LJUBLJANA – Slovenia’s largest petrol retailer Petrol said yesterday it is due to sign a 50-50 percent joint venture contract with Montenegro’s oil company Montenegro Bonus by the end of July. Petrol was chosen in May for the joint venture, which will sell and store oil products as well as build petrol stations and gas pipelines in the small Adriatic country. «The contract is expected to be signed later this month,» Petrol’s Chief Executive Marko Kryzanowski told reporters. He also said Petrol and Russian oil giant Lukoil will decide in the autumn whether to proceed with a joint venture plan that would include some 565 petrol stations across the former Yugoslavia that Petrol and Lukoil currently own. «In autumn, evaluation of stakes of both companies will be completed and then we will decide how to proceed,» said Kryzanowski, adding that Petrol’s stake had to be evaluated on the basis of its current market value.
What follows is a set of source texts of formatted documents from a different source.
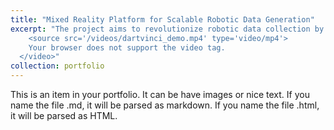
 ```yaml
---
title: "Mixed Reality Platform for Scalable Robotic Data Generation"
excerpt: "The project aims to revolutionize robotic data collection by developing a Mixed Reality (MR) platform that integrates Meta Quest 3 with NVIDIA Isaac Sim. By leveraging hand-tracking and immersive visualization, the platform enables real-time robotic manipulation and scalable, high-quality dataset generation.<br/><video height='450' style='padding: 15px 0 0 0;' controls autoplay muted loop>
    <source src='/videos/dartvinci_demo.mp4' type='video/mp4'>
    Your browser does not support the video tag.
  </video>"
collection: portfolio
---
```


This is an item in your portfolio. It can be have images or nice text. If you name the file .md, it will be parsed as markdown. If you name the file .html, it will be parsed as HTML. 
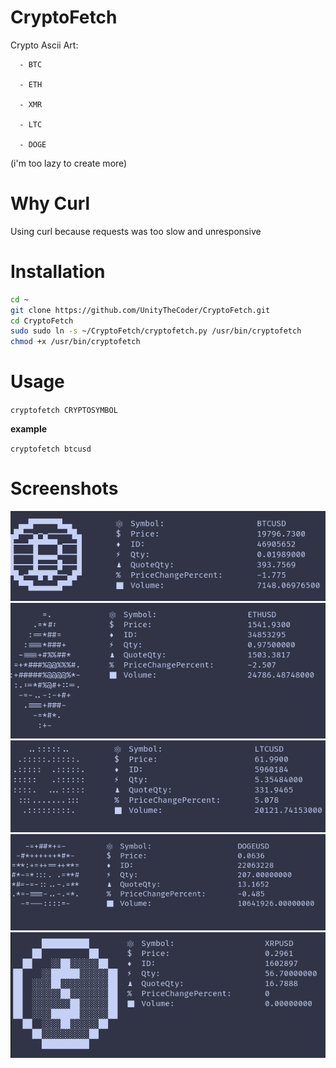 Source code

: # CryptoFetch
Crypto Ascii Art:

      - BTC
      
      - ETH
      
      - XMR
      
      - LTC
      
      - DOGE
      
      
 (i'm too lazy to create more)

# Why Curl
Using curl because requests was too slow and unresponsive

# Installation
```bash
cd ~
git clone https://github.com/UnityTheCoder/CryptoFetch.git
cd CryptoFetch
sudo sudo ln -s ~/CryptoFetch/cryptofetch.py /usr/bin/cryptofetch
chmod +x /usr/bin/cryptofetch
```
# Usage

`cryptofetch CRYPTOSYMBOL`








**example**

`cryptofetch btcusd`



# Screenshots

![Alt text](https://raw.githubusercontent.com/UnityTheCoder/CryptoFetch/main/assets/btcfetch.png)
![Alt text](https://raw.githubusercontent.com/UnityTheCoder/CryptoFetch/main/assets/ethfetch.png)
![Alt text](https://raw.githubusercontent.com/UnityTheCoder/CryptoFetch/main/assets/ltcfetch.png)
![Alt text](https://raw.githubusercontent.com/UnityTheCoder/CryptoFetch/main/assets/dogefetch.png)
![Alt text](https://raw.githubusercontent.com/UnityTheCoder/CryptoFetch/main/assets/xrpfetch.png)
Petrol shares have jumped 63 percent to -805 since the start of the year, reflecting a 70 percent rise in the blue chip SBI index in the same period. Petrol and Lukoil said last August they planned a joint venture by the end of 2006, but that was postponed. Good prospects Kryzanowski also said Petrol’s good business trends, reported in the first quarter of this year, continued in the second quarter. He said the company had overcome a drop in sales of petrol products, due to an unusually warm winter, by increasing sales of additional products and services, particularly tires. Petrol in April reported a 44 percent rise in group net profit to -9.8 million in the first quarter, although net sales fell 1.8 percent to -426.4 million. »Trends in the first half of the year were good and we expect they will remain such until the end of the year,» said Kryzanowski. Half-year result will be published on August 28. Petrol has some 364 petrol stations in Slovenia, Bosnia-Herzegovina, Croatia and Serbia and plans to raise this number to 382 by the end of the year. It also plans to expand into Albania and the UN-run Serbian province of Kosovo in the following months. The company, which at present has no refining capacities, is considering buying an oil refinery in Italy’s Mantova.